Characterizing a spam traffic

  • Authors:
  • Luiz Henrique Gomes;Cristiano Cazita;Jussara M. Almeida;Virgílio Almeida;Wagner Meira, Jr.

  • Affiliations:
  • Federal University of Minas Gerais, Belo Horizonte - Brazil;Federal University of Minas Gerais, Belo Horizonte - Brazil;Federal University of Minas Gerais, Belo Horizonte - Brazil;Federal University of Minas Gerais, Belo Horizonte - Brazil;Federal University of Minas Gerais, Belo Horizonte - Brazil

  • Venue:
  • Proceedings of the 4th ACM SIGCOMM conference on Internet measurement
  • Year:
  • 2004

Quantified Score

Hi-index 0.00

Visualization

Abstract

The rapid increase in the volume of unsolicited commercial e-mails, also known as spam, is beginning to take its toll in system administrators, business corporations and end-users. Widely varying estimates of the cost associated with spam are available in the literature. However, a quantitative analysis of the determinant characteristics of spam traffic is still an open problem. This work fills this gap and presents what we believe to be the first extensive characterization of a spam traffic. As basis for our characterization, standard spam detection techniques are used to classify over 360 thousand incoming e-mails to a large university into two categories, namely spam and non-spam. For each of the two resulting workloads, as well as for the aggregate workload, we analyze a set of parameters, aiming at identifying the characteristics that significantly distinguish spam from non-spam traffic, assessing the qualitative impact of spam on the aggregate traffic and, possibly, drawing insights into the design of more effective spam detection techniques.
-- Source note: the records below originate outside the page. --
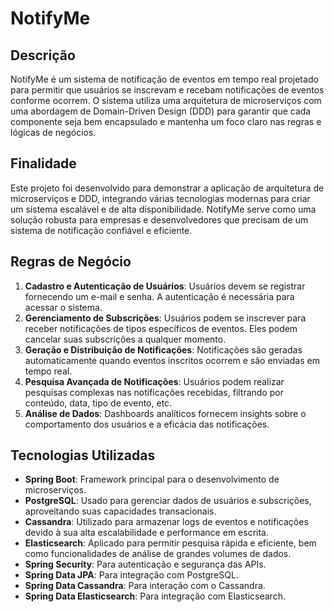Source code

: # NotifyMe

## Descrição
NotifyMe é um sistema de notificação de eventos em tempo real projetado para permitir que usuários se inscrevam e recebam notificações de eventos conforme ocorrem. O sistema utiliza uma arquitetura de microserviços com uma abordagem de Domain-Driven Design (DDD) para garantir que cada componente seja bem encapsulado e mantenha um foco claro nas regras e lógicas de negócios.

## Finalidade
Este projeto foi desenvolvido para demonstrar a aplicação de arquitetura de microserviços e DDD, integrando várias tecnologias modernas para criar um sistema escalável e de alta disponibilidade. NotifyMe serve como uma solução robusta para empresas e desenvolvedores que precisam de um sistema de notificação confiável e eficiente.

## Regras de Negócio
1. **Cadastro e Autenticação de Usuários**: Usuários devem se registrar fornecendo um e-mail e senha. A autenticação é necessária para acessar o sistema.
2. **Gerenciamento de Subscrições**: Usuários podem se inscrever para receber notificações de tipos específicos de eventos. Eles podem cancelar suas subscrições a qualquer momento.
3. **Geração e Distribuição de Notificações**: Notificações são geradas automaticamente quando eventos inscritos ocorrem e são enviadas em tempo real.
4. **Pesquisa Avançada de Notificações**: Usuários podem realizar pesquisas complexas nas notificações recebidas, filtrando por conteúdo, data, tipo de evento, etc.
5. **Análise de Dados**: Dashboards analíticos fornecem insights sobre o comportamento dos usuários e a eficácia das notificações.

## Tecnologias Utilizadas
- **Spring Boot**: Framework principal para o desenvolvimento de microserviços.
- **PostgreSQL**: Usado para gerenciar dados de usuários e subscrições, aproveitando suas capacidades transacionais.
- **Cassandra**: Utilizado para armazenar logs de eventos e notificações devido à sua alta escalabilidade e performance em escrita.
- **Elasticsearch**: Aplicado para permitir pesquisa rápida e eficiente, bem como funcionalidades de análise de grandes volumes de dados.
- **Spring Security**: Para autenticação e segurança das APIs.
- **Spring Data JPA**: Para integração com PostgreSQL.
- **Spring Data Cassandra**: Para interação com o Cassandra.
- **Spring Data Elasticsearch**: Para integração com Elasticsearch.

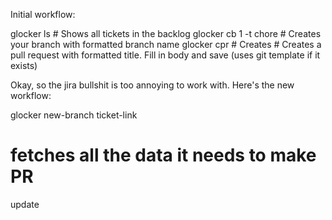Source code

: Initial workflow:

glocker ls # Shows all tickets in the backlog
glocker cb 1 -t chore # Creates your branch with formatted branch name
glocker cpr # Creates # Creates a pull request with formatted title. Fill in body and save (uses git template if it exists)


Okay, so the jira bullshit is too annoying to work with. Here's the new workflow: 

glocker new-branch ticket-link
# fetches all the data it needs to make PR 
update
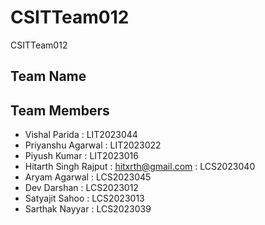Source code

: # CSITTeam012
CSITTeam012

## Team Name

## Team Members

- Vishal Parida : LIT2023044
- Priyanshu Agarwal : LIT2023022
- Piyush Kumar : LIT2023016
- Hitarth Singh Rajput : hitxrth@gmail.com : LCS2023040
- Aryam Agarwal : LCS2023045
- Dev Darshan : LCS2023012
- Satyajit Sahoo : LCS2023013
- Sarthak Nayyar : LCS2023039

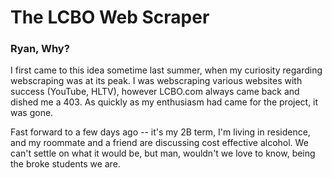 # The LCBO Web Scraper

### Ryan, Why?

I first came to this idea sometime last summer, when my curiosity regarding webscraping was at its peak. I was webscraping various websites with success (YouTube, HLTV), however LCBO.com always came back and dished me a 403. As quickly as my enthusiasm had came for the project, it was gone.

Fast forward to a few days ago -- it's my 2B term, I'm living in residence, and my roommate and a friend are discussing cost effective alcohol. We can't settle on what it would be, but man, wouldn't we love to know, being the broke students we are.
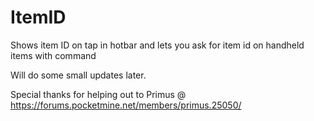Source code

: # ItemID
Shows item ID on tap in hotbar and lets you ask for item id on handheld items with command

Will do some small updates later.

Special thanks for helping out to Primus @ https://forums.pocketmine.net/members/primus.25050/ 
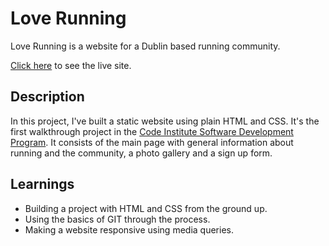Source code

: # Love Running 

Love Running is a website for a Dublin based running community.

[Click here](https://codewithmaik.github.io/love-running/) to see the live site.

## Description

In this project, I've built a static website using plain HTML and CSS. It's the first walkthrough project in the <a href="https://bit.ly/3Ei7Hf6">Code Institute Software Development Program</a>. It consists of the main page with general information about running and the community, a photo gallery and a sign up form.

## Learnings

- Building a project with HTML and CSS from the ground up.
- Using the basics of GIT through the process.
- Making a website responsive using media queries.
Our characterization reveals significant differences in the spam and non-spam traffic patterns. E-mail arrival process, size distribution as well as the distributions of popularity and temporal locality of e-mail recipients are key workload aspects which distinguish spam from traditional e-mail traffic. We conjecture that these differences are consequence of the inherently different mode of operation of spam and non-spam senders. Whereas non-spam e-mail transmissions are typically driven by social bilateral relationships, spam transmission is usually a unilateral action, based solely on the senders's will to reach as many users as possible.